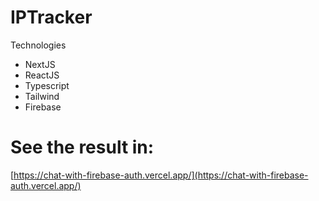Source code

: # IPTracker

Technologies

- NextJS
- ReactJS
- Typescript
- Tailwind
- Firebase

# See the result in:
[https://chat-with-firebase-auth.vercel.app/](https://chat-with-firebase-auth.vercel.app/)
####
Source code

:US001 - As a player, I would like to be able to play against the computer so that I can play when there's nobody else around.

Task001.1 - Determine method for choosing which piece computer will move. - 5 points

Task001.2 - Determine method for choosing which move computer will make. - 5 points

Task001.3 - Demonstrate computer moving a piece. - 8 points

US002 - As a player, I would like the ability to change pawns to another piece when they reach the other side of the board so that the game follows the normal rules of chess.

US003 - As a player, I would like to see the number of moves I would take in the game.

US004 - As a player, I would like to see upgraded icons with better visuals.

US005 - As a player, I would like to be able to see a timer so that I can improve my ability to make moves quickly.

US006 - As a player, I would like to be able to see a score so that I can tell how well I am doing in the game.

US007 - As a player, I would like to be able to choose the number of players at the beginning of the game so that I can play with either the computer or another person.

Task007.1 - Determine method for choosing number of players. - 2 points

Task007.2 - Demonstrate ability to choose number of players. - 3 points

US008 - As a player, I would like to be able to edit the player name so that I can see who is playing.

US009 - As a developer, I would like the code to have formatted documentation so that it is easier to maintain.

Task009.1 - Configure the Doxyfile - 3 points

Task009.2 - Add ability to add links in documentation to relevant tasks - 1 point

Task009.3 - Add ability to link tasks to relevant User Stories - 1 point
####
WHAT IS REQUIRED >> Which lines of the records above contain the word "moves"? Report each one.

SOLUTION >>
US003 - As a player, I would like to see the number of moves I would take in the game.
US005 - As a player, I would like to be able to see a timer so that I can improve my ability to make moves quickly.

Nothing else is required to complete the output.